Damien tried to rise; to see if he could shield them again, but David easily forced him back down as the migraine stole his balance.
“What do we…” Kellers’ voice was cut off by the roaring of rockets as their shuttle came screaming overhead. Down-facing thrusters sent the soldiers scattering as the shuttle set itself down, its back ramp opening.
The tank started to train its gun on the shuttle, and then a new sound ripped the sky. Modern armor-piercing rounds ripped through its armor like tissue paper, each bull
et carrying only the tiniest of explosive charges – but the accumulation of a hundred rounds enough to shatter the tank’s armor and leave it a burning mess.
“Get over here!” Kelzin shouted, stepping around the shuttle as he loaded another pair of magazines into the carbine. “These guys are not playing nice!” Fitting actions to his words, a hail of gunfire landed around the pilot, who ducked behind his shuttle before returning fire.
Jenna slammed the car into a screeching stop, throwing her door open and leaping out. Kellers followed her, but paused to look back at David and Damien.
“Can you walk?” David asked as Damien struggled to his feet. Gunfire echoed around them, and before Damien could work up the energy to reply, the Captain looked at Kellers. “Grab him,” he ordered.
Strong arms grabbed each of his shoulders and dragged him forward. He stumbled, struggling against the migraine and the exhaustion wracking his body.
“I can’t do this,” he muttered to David. “I’m not an Enforcer.”
“Cover us!” David shouted forwards, continuing to drag Damien forward. “You’re my Ship’s Mage,” he said harshly. “I don’t need you to be a soldier!”
They rounded the shuttle to discover there was no cover between them and the Chrysanthemum soldiers now except the second burning tank.
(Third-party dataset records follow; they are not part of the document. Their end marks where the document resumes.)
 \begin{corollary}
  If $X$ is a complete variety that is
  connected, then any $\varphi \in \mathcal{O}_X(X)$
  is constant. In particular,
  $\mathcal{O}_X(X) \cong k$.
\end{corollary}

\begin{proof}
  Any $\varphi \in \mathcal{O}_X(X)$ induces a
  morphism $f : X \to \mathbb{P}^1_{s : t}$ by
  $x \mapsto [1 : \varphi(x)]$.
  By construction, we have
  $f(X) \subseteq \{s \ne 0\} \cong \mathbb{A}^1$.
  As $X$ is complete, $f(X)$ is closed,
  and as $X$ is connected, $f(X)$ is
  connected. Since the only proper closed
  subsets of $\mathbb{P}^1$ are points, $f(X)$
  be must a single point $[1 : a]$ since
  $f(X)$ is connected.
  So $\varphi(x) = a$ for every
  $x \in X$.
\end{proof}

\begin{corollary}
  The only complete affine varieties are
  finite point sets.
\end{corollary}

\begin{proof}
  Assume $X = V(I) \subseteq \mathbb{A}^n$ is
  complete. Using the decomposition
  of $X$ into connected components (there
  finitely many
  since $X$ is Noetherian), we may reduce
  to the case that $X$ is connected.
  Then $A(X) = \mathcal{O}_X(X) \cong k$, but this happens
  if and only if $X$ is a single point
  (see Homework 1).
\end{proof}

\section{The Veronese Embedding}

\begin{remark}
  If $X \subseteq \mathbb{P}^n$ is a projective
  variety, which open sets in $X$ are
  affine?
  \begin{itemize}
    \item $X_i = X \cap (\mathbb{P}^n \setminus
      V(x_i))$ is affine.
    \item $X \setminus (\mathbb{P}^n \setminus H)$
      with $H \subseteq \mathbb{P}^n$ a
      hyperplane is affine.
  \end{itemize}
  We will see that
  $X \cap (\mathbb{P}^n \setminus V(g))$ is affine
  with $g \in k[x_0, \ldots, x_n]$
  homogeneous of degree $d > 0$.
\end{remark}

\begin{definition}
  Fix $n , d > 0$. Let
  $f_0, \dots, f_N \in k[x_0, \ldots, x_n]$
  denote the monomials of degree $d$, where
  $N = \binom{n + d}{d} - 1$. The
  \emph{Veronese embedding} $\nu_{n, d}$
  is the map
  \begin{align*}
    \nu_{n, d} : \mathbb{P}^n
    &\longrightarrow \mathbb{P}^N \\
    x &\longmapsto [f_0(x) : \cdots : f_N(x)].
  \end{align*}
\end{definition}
Jenna had made it into the shuttle, and was returning fire with a carbine she’d grabbed from inside.
Kelzin was next to them, pumping careful bursts at the locals.
“Go first, I’ll cover you,” the pilot ordered.
Damien felt more than saw David nod, but managed to struggle enough to his feet that he wouldn’t be completely useless when they ran.
“Go!” Kelzin snapped.
David and Kellers took off, half-supporting, half-carrying Damien as he ran with them. For a moment, gunfire echoed around them, but then it diverted. A few steps behind them, Kelzin followed, spraying bullets with abandon to keep the soldiers’ heads down.